### PROVIDED MATERIAL ###
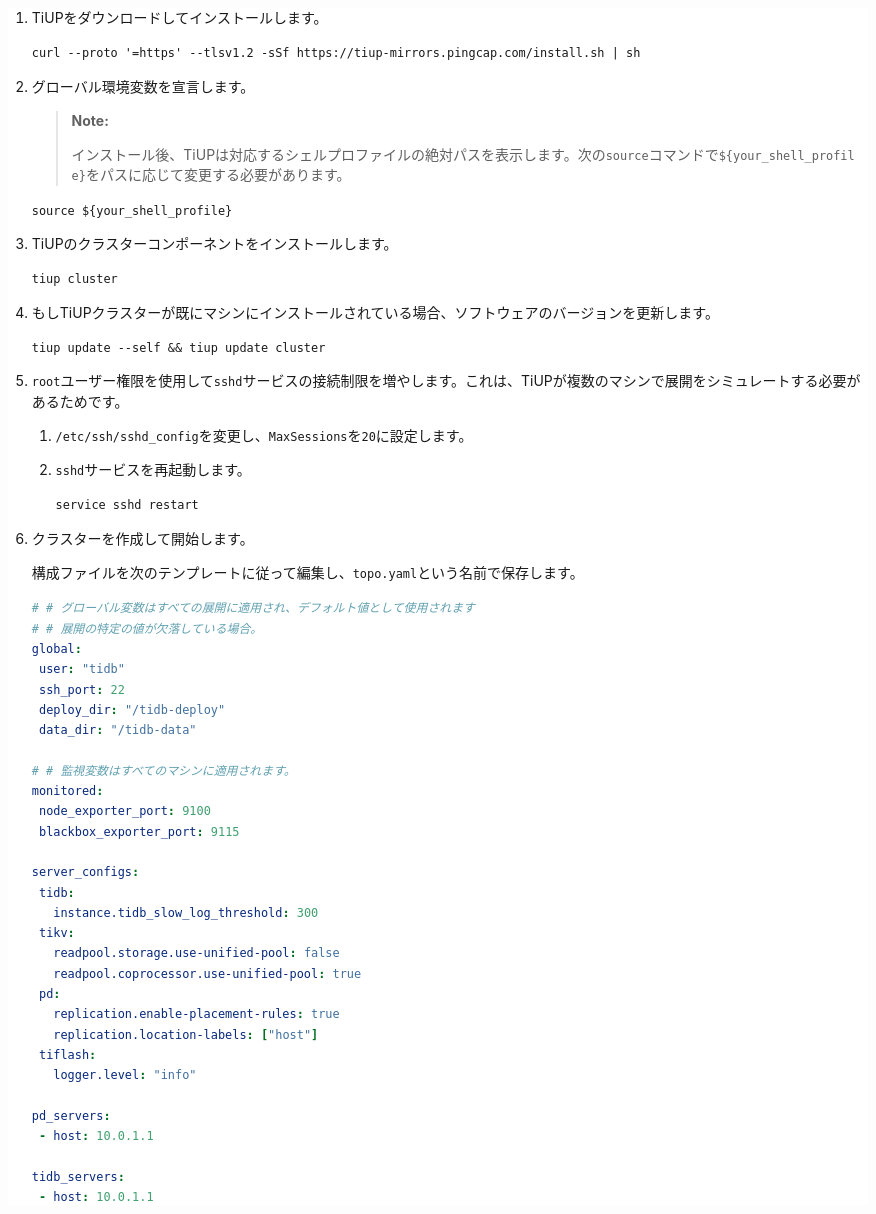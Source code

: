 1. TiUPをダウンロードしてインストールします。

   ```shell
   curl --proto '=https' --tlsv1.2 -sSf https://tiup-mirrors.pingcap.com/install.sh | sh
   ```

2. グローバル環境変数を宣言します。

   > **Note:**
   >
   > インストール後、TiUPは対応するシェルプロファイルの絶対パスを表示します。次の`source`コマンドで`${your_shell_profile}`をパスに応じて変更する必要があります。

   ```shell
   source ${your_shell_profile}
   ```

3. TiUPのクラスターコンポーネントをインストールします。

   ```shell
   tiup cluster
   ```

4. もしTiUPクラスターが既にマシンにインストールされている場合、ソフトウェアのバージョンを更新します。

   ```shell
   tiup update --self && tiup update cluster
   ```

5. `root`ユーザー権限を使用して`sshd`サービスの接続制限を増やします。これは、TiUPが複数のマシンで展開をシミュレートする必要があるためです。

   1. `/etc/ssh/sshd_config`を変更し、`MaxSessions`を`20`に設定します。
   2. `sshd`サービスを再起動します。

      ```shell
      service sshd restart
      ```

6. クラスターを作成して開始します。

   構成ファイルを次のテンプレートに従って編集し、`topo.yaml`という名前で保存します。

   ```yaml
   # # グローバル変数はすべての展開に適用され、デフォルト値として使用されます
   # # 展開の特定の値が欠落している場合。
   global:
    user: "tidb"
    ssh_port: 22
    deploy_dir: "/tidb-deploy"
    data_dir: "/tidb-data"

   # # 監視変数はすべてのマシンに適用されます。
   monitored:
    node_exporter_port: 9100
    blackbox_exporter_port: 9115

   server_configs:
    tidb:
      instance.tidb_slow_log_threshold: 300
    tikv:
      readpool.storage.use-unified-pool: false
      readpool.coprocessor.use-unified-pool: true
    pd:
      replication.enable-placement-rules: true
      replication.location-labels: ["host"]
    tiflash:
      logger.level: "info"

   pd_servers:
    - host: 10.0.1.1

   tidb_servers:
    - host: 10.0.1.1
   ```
###
YOUR OBJECTIVE>
All lines in the listing above with the string "replication" should be returned.

REPLY TO THE TASK>
      replication.enable-placement-rules: true
      replication.location-labels: ["host"]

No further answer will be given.